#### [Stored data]
==============================

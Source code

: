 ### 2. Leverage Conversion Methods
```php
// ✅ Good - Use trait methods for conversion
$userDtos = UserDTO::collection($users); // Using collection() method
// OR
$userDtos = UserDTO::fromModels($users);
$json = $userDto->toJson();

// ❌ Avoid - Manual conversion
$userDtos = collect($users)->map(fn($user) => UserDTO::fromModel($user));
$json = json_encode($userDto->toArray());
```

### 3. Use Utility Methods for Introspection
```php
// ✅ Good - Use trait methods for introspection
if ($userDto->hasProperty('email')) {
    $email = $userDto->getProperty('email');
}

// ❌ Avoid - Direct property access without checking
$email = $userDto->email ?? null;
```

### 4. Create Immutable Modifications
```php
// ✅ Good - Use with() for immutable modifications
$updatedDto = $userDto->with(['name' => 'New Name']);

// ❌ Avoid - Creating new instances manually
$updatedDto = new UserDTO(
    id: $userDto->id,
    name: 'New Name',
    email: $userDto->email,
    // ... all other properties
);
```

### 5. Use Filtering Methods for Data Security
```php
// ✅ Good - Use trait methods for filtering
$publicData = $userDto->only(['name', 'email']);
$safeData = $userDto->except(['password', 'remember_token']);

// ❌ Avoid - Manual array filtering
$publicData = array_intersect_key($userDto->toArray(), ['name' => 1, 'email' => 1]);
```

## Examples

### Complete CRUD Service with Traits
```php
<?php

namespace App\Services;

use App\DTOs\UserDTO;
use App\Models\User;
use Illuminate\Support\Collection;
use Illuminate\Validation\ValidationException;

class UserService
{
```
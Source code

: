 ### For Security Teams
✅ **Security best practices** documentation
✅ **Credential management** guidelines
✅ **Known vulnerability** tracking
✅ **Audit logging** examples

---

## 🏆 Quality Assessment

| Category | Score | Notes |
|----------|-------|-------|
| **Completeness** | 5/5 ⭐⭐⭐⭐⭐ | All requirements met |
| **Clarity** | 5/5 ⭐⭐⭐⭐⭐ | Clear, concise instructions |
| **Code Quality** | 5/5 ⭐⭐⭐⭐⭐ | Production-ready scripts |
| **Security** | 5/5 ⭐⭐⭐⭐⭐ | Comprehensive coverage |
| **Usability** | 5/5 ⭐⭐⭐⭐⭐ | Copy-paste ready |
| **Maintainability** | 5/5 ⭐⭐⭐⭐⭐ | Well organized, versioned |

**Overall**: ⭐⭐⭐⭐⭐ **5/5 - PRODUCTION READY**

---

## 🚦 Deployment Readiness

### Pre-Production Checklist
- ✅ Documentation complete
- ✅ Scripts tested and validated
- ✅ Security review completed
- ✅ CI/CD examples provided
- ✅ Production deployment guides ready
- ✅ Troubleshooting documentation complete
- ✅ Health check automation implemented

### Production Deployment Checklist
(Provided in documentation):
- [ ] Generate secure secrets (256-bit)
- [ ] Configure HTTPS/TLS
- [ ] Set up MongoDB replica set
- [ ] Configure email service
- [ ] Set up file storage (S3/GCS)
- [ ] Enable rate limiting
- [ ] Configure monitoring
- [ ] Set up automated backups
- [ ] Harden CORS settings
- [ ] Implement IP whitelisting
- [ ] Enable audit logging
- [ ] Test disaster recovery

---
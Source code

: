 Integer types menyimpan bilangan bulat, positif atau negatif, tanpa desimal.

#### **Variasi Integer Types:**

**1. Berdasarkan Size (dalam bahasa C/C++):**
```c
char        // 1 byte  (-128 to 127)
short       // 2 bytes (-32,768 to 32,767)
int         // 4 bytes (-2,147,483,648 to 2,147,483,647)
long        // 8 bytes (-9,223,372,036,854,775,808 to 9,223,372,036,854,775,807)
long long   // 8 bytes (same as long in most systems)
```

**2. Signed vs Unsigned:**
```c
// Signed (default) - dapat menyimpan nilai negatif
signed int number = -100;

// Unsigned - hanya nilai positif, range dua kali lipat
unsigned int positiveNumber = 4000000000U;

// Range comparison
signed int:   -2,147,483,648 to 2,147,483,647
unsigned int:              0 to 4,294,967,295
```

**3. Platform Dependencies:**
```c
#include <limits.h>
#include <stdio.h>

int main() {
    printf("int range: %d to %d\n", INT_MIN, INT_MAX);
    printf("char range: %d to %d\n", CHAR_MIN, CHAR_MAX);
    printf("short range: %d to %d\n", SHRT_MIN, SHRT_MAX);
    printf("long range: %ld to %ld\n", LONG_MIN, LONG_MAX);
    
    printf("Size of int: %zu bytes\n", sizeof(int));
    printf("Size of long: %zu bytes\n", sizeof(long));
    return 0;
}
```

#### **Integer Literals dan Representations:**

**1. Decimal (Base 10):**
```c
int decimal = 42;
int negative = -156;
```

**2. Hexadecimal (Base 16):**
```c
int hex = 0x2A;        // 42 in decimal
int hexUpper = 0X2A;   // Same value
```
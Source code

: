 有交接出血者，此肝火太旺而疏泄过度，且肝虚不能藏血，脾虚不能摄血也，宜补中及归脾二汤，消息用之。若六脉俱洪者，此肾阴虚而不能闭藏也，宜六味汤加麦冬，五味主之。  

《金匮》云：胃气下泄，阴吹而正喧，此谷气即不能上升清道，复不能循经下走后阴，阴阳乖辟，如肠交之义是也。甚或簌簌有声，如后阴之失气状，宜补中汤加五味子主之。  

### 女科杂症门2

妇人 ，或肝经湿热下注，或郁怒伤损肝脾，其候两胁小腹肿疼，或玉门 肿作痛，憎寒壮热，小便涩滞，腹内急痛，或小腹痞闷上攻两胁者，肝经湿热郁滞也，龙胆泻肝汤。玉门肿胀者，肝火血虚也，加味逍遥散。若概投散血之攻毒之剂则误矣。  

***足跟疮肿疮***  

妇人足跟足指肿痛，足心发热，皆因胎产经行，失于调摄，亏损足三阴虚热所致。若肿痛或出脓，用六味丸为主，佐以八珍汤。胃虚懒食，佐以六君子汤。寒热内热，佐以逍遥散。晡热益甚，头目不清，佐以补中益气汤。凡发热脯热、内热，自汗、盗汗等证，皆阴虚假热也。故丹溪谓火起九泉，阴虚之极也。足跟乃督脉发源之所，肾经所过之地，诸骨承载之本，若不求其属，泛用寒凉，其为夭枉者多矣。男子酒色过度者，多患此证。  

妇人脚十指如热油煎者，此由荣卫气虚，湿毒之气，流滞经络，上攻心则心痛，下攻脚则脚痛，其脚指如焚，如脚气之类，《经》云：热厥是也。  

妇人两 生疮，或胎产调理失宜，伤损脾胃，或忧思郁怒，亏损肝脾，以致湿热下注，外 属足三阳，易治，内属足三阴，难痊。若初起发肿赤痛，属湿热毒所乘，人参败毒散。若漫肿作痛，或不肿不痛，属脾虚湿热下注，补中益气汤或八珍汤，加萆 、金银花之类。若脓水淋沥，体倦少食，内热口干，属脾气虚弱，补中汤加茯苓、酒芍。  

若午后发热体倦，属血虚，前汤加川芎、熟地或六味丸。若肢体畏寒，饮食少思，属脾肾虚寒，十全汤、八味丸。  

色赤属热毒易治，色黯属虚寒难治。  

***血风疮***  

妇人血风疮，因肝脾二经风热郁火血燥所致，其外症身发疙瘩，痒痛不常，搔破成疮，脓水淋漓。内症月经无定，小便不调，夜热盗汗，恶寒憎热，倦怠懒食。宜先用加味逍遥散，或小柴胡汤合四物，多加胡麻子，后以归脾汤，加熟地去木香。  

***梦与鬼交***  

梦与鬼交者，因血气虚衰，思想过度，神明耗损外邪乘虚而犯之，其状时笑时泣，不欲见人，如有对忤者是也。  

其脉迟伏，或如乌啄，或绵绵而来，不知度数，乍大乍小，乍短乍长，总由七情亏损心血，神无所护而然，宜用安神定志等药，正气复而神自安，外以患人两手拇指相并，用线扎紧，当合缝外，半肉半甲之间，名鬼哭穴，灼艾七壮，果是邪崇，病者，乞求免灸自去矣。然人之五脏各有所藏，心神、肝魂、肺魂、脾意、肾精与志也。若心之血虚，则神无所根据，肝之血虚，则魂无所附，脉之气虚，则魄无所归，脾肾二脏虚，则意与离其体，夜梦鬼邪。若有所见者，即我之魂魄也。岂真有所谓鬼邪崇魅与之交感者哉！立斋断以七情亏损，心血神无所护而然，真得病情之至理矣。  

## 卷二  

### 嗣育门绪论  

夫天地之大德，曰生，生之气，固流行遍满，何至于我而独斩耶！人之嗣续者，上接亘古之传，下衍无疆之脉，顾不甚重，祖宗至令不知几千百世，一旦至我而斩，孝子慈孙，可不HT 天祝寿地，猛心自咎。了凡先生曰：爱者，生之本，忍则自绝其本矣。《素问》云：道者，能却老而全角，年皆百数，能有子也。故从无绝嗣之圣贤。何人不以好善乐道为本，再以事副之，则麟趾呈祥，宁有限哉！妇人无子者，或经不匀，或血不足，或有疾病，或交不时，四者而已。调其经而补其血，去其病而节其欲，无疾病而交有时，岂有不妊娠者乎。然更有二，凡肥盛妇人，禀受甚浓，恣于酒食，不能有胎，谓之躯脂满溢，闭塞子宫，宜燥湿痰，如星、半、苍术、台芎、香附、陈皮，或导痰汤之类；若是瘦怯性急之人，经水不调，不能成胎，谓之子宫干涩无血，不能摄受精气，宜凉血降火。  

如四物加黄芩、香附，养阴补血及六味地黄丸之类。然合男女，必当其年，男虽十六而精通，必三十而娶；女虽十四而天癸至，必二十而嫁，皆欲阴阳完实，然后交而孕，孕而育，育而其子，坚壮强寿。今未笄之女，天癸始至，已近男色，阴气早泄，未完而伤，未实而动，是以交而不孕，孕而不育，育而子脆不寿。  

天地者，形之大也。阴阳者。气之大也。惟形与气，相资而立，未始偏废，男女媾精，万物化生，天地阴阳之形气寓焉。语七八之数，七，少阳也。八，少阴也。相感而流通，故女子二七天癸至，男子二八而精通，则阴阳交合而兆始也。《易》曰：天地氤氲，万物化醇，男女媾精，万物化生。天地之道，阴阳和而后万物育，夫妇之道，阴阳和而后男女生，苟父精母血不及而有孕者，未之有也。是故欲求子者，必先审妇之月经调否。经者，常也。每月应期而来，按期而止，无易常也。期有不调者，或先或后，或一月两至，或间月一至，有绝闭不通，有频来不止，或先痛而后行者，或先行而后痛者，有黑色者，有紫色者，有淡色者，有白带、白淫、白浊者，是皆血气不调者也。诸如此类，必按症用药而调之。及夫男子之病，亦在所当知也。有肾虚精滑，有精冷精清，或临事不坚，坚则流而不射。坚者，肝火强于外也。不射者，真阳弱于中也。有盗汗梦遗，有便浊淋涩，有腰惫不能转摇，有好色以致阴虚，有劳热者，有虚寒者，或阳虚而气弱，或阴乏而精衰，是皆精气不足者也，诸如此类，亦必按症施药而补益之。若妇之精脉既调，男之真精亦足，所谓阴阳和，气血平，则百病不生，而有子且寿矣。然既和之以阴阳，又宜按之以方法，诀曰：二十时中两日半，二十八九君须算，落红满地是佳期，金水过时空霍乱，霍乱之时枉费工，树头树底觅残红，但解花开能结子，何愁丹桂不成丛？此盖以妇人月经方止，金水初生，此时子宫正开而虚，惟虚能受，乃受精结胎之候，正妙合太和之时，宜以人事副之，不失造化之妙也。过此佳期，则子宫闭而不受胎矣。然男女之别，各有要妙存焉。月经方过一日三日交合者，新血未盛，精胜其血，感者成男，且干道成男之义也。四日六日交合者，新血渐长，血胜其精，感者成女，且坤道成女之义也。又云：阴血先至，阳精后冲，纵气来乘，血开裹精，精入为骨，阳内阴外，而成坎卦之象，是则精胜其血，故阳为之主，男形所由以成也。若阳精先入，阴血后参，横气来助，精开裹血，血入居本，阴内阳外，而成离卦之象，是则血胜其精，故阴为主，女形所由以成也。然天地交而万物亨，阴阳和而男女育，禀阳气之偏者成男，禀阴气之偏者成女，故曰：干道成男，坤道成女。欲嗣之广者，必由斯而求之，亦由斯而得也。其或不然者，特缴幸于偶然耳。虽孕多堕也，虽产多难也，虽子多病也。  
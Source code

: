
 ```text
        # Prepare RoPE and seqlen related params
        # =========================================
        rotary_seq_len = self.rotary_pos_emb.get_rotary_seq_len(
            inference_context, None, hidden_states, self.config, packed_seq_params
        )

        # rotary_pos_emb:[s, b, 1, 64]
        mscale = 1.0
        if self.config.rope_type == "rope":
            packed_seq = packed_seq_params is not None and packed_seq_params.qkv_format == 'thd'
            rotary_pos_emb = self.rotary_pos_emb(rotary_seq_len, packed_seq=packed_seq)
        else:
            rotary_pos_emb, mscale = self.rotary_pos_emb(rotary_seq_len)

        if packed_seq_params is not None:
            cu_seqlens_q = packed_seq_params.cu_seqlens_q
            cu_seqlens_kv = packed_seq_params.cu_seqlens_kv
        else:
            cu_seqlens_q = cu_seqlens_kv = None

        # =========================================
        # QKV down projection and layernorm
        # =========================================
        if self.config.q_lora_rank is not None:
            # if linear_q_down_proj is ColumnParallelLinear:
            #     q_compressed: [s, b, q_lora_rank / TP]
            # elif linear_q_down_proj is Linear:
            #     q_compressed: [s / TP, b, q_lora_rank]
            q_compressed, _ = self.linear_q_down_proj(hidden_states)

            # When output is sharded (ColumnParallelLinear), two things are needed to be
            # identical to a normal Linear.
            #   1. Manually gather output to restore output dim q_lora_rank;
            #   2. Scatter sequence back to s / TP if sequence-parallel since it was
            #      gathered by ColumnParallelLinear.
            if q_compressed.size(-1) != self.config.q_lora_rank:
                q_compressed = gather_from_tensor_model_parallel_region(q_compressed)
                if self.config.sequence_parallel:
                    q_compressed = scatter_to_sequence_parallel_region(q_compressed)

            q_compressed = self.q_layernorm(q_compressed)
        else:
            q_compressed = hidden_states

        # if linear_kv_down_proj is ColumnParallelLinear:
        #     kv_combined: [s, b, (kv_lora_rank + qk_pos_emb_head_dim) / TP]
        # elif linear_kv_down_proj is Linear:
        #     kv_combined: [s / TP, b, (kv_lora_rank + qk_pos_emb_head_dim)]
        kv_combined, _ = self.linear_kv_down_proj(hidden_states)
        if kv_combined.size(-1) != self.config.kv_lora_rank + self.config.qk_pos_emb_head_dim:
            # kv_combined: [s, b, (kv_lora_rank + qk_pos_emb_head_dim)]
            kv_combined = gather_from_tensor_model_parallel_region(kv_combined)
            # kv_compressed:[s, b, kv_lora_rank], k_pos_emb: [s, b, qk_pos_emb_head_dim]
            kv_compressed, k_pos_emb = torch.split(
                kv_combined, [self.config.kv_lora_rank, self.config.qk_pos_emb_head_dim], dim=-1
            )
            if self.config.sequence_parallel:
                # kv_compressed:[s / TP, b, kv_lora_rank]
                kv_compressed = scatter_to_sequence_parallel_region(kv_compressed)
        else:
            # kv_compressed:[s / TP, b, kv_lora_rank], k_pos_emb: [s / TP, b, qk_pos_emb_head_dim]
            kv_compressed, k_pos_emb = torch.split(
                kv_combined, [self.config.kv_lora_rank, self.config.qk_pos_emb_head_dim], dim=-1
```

==============================

#### [EXERCISE]
Your answer should be the lines above that contain the word "logging", copied out.

#### [RESPONSE TO THIS EXERCISE]
✅ **Audit logging** examples
- [ ] Enable audit logging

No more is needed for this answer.